On the surface it appears that at each level we replace covariates with a linear combination of them. By doing it repeatedly we allow for non-linear model fitting. This begs the question: why the neural networks are sometimes preferred to just fitting a non-linear model.

More generally, I would like to know how Artificial Neural Networks fit within the Bayesian Framework of inference which is described in detail in E.T. Jaynes' book "Probability Theory: The Logic Of Science". Or, to put it simply, why do artificial neural networks work when they work? And, of course, the fact that they make successful predictions implies that they follow the aforementioned framework.


3 Answers 3


Here is a quote from "A Backward Look to the Future", by E. T. Jaynes.

New Adhockeries

In recent years the orthodox habit of inventing intuitive devices rather than appealing to any connected theoretical principles has been extended to new problems in a way that makes it appear at first that several new fields of science have been created. Yet all of them are concerned with reasoning from incomplete information; and we believe that we have theorems establishing that probability theory as logic is the general means of dealing with all such problems. We note three examples.

Fuzzy Sets are -- quite obviously, to anyone trained in Bayesian inference -- crude approximations to Bayesian prior probabilities. They were created only because their practitioners persisted in thinking of probability in terms of a "randomness" supposed to exist in Nature but never well defined; and so concluded that probability theory is not applicable to such problems.
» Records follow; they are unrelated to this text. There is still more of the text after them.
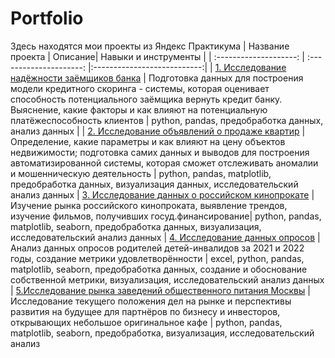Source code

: # Portfolio
Здесь находятся мои проекты из Яндекс Практикума
| Название проекта | Описание| Навыки и инструменты |
| :--------------------: | :---------------------: |:---------------------------:|
| [1. Исследование надёжности заёмщиков банка](https://github.com/Malakhova-Natalya/Portfolio/tree/main/bank_project "Заголовок ссылки") | Подготовка данных для построения модели кредитного скоринга - системы, которая оценивает способность потенциального заёмщика вернуть кредит банку. Выяснение, какие факторы и как влияют на потенциальную платёжеспособность клиентов | python, pandas, предобработка данных, анализ данных |
| [2. Исследование объявлений о продаже квартир](https://github.com/Malakhova-Natalya/Portfolio/tree/main/real_estate_project "Заголовок ссылки") | Определение, какие параметры и как влияют на цену объектов недвижимости; подготовка самих данных и выводов для построения автоматизированной системы, которая сможет отслеживать аномалии и мошенническую деятельность | python, pandas, matplotlib, предобработка данных, визуализация данных, исследовательский анализ данных
| [3. Исследование данных о российском кинопрокате](https://github.com/Malakhova-Natalya/Portfolio/tree/main/movie_project "Заголовок ссылки") | Изучение рынка российского кинопроката, выявление трендов, изучение фильмов, получивших госуд.финансирование| python, pandas, matplotlib, seaborn, предобработка данных, визуализация, исследовательский анализ данных
| [4. Исследование данных опросов](https://github.com/Malakhova-Natalya/Portfolio/tree/main/survey_project "Заголовок ссылки") | Анализ данных опросов родителей детей-инвалидов за 2021 и 2022 годы, создание метрики удовлетворённости | excel, python, pandas, matplotlib, seaborn, предобработка данных, создание и обоснование собственной метрики, визуализация, исследовательский анализ данных
| [5.Исследование рынка заведений общественного питания Москвы](https://github.com/Malakhova-Natalya/Portfolio/tree/main/rest_project "Заголовок ссылки") | Исследование текущего положения дел на рынке и перспективы развития на будущее для партнёров по бизнесу и инвесторов, открывающих небольшое оригинальное кафе | python, pandas, matplotlib, seaborn, предобработка, визуализация, исследовательский анализ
As soon as one recognizes probability as the general way to specify incomplete information, the reason for introducing Fuzzy Sets disappears.

Likewise, much of Artificial Intelligence (AI) is a collection of intuitive devices for reasoning from incomplete information which, like the older ones of orthodox statistics, are approximations to Bayesian methods and usable in some restricted class of problems; but which yield absurd conclusions when we try to apply them to problems outside that class. Again, its practitioners are caught in this only because they continue to think of probability as representing a physical "randomness" instead of incomplete information. In Bayesian inference all those results are contained automatically -- and rather trivially -- without any limitation to a restricted class of problems.

The great new development is Neural Nets, meaning a system of algorithms with the wonderful new property that they are, like the human brain, adaptive so that they can learn from past errors and correct themselves automatically (WOW! What a great new idea!). Indeed, we are not surprised to see that Neural Nets are actually highly useful in many applications; more so than Fuzzy Sets or AI. However, present neural nets have two practical shortcomings; (a) They yield an output determined by the present input plus the past training information. This output is really an estimate of the proper response, based on all the information at hand, but it gives no indication of its accuracy, and so it does not tell us how close we are to the goal (that is, how much more training is needed); (b) When nonlinear response is called for, one appeals to an internally stored standard "sigmoid" nonlinear function, which with various amplifications and linear mixtures can be made to approximate, to some degree, the true nonlinear function. (Note: emphasis mine.)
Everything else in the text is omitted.